_THE PROBLEM:_ Your answer must restate the listing below word for word and contain no images.

_ENTRIES SUPPLIED:_
——

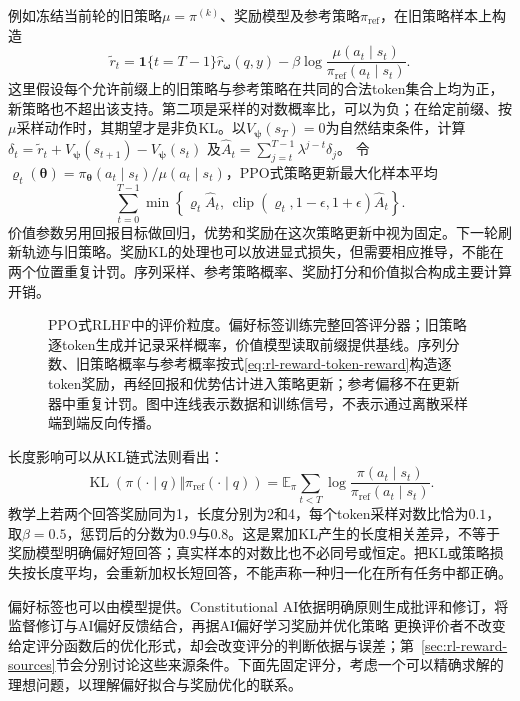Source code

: 例如冻结当前轮的旧策略$\mu=\pi^{(k)}$、奖励模型及参考策略$\pi_{\mathrm{ref}}$，在旧策略样本上构造
\begin{equation}
  \widetilde r_t
  =\mathbf1\{t=T-1\}\widehat r_{\bm{\omega}}(q,y)
  -\beta\log\frac{\mu(a_t\mid s_t)}
                      {\pi_{\mathrm{ref}}(a_t\mid s_t)}.
  \label{eq:rl-reward-token-reward}
\end{equation}
这里假设每个允许前缀上的旧策略与参考策略在共同的合法token集合上均为正，新策略也不超出该支持。第二项是采样的对数概率比，可以为负；在给定前缀、按$\mu$采样动作时，其期望才是非负KL。以$V_{\bm{\psi}}(s_T)=0$为自然结束条件，计算
$\delta_t=\widetilde r_t+V_{\bm{\psi}}(s_{t+1})-V_{\bm{\psi}}(s_t)$
及$\widehat A_t=\sum_{j=t}^{T-1}\lambda^{j-t}\delta_j$。
令$\varrho_t(\bm{\theta})=\pi_{\bm{\theta}}(a_t\mid s_t)/\mu(a_t\mid s_t)$，PPO式策略更新最大化样本平均
\begin{equation}
  \sum_{t=0}^{T-1}
  \min\!\left\{\varrho_t\widehat A_t,\,
  \operatorname{clip}(\varrho_t,1-\epsilon,1+\epsilon)\widehat A_t\right\}.
  \label{eq:rl-reward-ppo}
\end{equation}
价值参数另用回报目标做回归，优势和奖励在这次策略更新中视为固定。下一轮刷新轨迹与旧策略。奖励KL的处理也可以放进显式损失，但需要相应推导，不能在两个位置重复计罚。序列采样、参考策略概率、奖励打分和价值拟合构成主要计算开销。

\begin{figure}[htbp]
  \centering
  
  \caption{PPO式RLHF中的评价粒度。偏好标签训练完整回答评分器；旧策略逐token生成并记录采样概率，价值模型读取前缀提供基线。序列分数、旧策略概率与参考概率按式\eqref{eq:rl-reward-token-reward}构造逐token奖励，再经回报和优势估计进入策略更新；参考偏移不在更新器中重复计罚。图中连线表示数据和训练信号，不表示通过离散采样端到端反向传播。}
  \label{fig:rl-reward-rlhf}
\end{figure}

长度影响可以从KL链式法则看出：
\[
  \operatorname{KL}(\pi(\cdot\mid q)\Vert\pi_{\mathrm{ref}}(\cdot\mid q))
  =\mathbb E_\pi\sum_{t<T}
    \log\frac{\pi(a_t\mid s_t)}{\pi_{\mathrm{ref}}(a_t\mid s_t)}.
\]
教学上若两个回答奖励同为1，长度分别为2和4，每个token采样对数比恰为$0.1$，取$\beta=0.5$，惩罚后的分数为$0.9$与$0.8$。这是累加KL产生的长度相关差异，不等于奖励模型明确偏好短回答；真实样本的对数比也不必同号或恒定。把KL或策略损失按长度平均，会重新加权长短回答，不能声称一种归一化在所有任务中都正确。

偏好标签也可以由模型提供。Constitutional AI依据明确原则生成批评和修订，将监督修订与AI偏好反馈结合，再据AI偏好学习奖励并优化策略
更换评价者不改变给定评分函数后的优化形式，却会改变评分的判断依据与误差；第~\ref{sec:rl-reward-sources}节会分别讨论这些来源条件。下面先固定评分，考虑一个可以精确求解的理想问题，以理解偏好拟合与奖励优化的联系。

——

_EXERCISE OUTPUT:_
Source code

: 例如冻结当前轮的旧策略$\mu=\pi^{(k)}$、奖励模型及参考策略$\pi_{\mathrm{ref}}$，在旧策略样本上构造
\begin{equation}
  \widetilde r_t
  =\mathbf1\{t=T-1\}\widehat r_{\bm{\omega}}(q,y)
  -\beta\log\frac{\mu(a_t\mid s_t)}
                      {\pi_{\mathrm{ref}}(a_t\mid s_t)}.
  \label{eq:rl-reward-token-reward}
\end{equation}
这里假设每个允许前缀上的旧策略与参考策略在共同的合法token集合上均为正，新策略也不超出该支持。第二项是采样的对数概率比，可以为负；在给定前缀、按$\mu$采样动作时，其期望才是非负KL。以$V_{\bm{\psi}}(s_T)=0$为自然结束条件，计算
$\delta_t=\widetilde r_t+V_{\bm{\psi}}(s_{t+1})-V_{\bm{\psi}}(s_t)$
及$\widehat A_t=\sum_{j=t}^{T-1}\lambda^{j-t}\delta_j$。
令$\varrho_t(\bm{\theta})=\pi_{\bm{\theta}}(a_t\mid s_t)/\mu(a_t\mid s_t)$，PPO式策略更新最大化样本平均
\begin{equation}
  \sum_{t=0}^{T-1}
  \min\!\left\{\varrho_t\widehat A_t,\,
  \operatorname{clip}(\varrho_t,1-\epsilon,1+\epsilon)\widehat A_t\right\}.
  \label{eq:rl-reward-ppo}
\end{equation}
价值参数另用回报目标做回归，优势和奖励在这次策略更新中视为固定。下一轮刷新轨迹与旧策略。奖励KL的处理也可以放进显式损失，但需要相应推导，不能在两个位置重复计罚。序列采样、参考策略概率、奖励打分和价值拟合构成主要计算开销。

\begin{figure}[htbp]
  \centering
  
  \caption{PPO式RLHF中的评价粒度。偏好标签训练完整回答评分器；旧策略逐token生成并记录采样概率，价值模型读取前缀提供基线。序列分数、旧策略概率与参考概率按式\eqref{eq:rl-reward-token-reward}构造逐token奖励，再经回报和优势估计进入策略更新；参考偏移不在更新器中重复计罚。图中连线表示数据和训练信号，不表示通过离散采样端到端反向传播。}
  \label{fig:rl-reward-rlhf}
\end{figure}

长度影响可以从KL链式法则看出：
\[
  \operatorname{KL}(\pi(\cdot\mid q)\Vert\pi_{\mathrm{ref}}(\cdot\mid q))
  =\mathbb E_\pi\sum_{t<T}
    \log\frac{\pi(a_t\mid s_t)}{\pi_{\mathrm{ref}}(a_t\mid s_t)}.
\]
教学上若两个回答奖励同为1，长度分别为2和4，每个token采样对数比恰为$0.1$，取$\beta=0.5$，惩罚后的分数为$0.9$与$0.8$。这是累加KL产生的长度相关差异，不等于奖励模型明确偏好短回答；真实样本的对数比也不必同号或恒定。把KL或策略损失按长度平均，会重新加权长短回答，不能声称一种归一化在所有任务中都正确。

偏好标签也可以由模型提供。Constitutional AI依据明确原则生成批评和修订，将监督修订与AI偏好反馈结合，再据AI偏好学习奖励并优化策略
更换评价者不改变给定评分函数后的优化形式，却会改变评分的判断依据与误差；第~\ref{sec:rl-reward-sources}节会分别讨论这些来源条件。下面先固定评分，考虑一个可以精确求解的理想问题，以理解偏好拟合与奖励优化的联系。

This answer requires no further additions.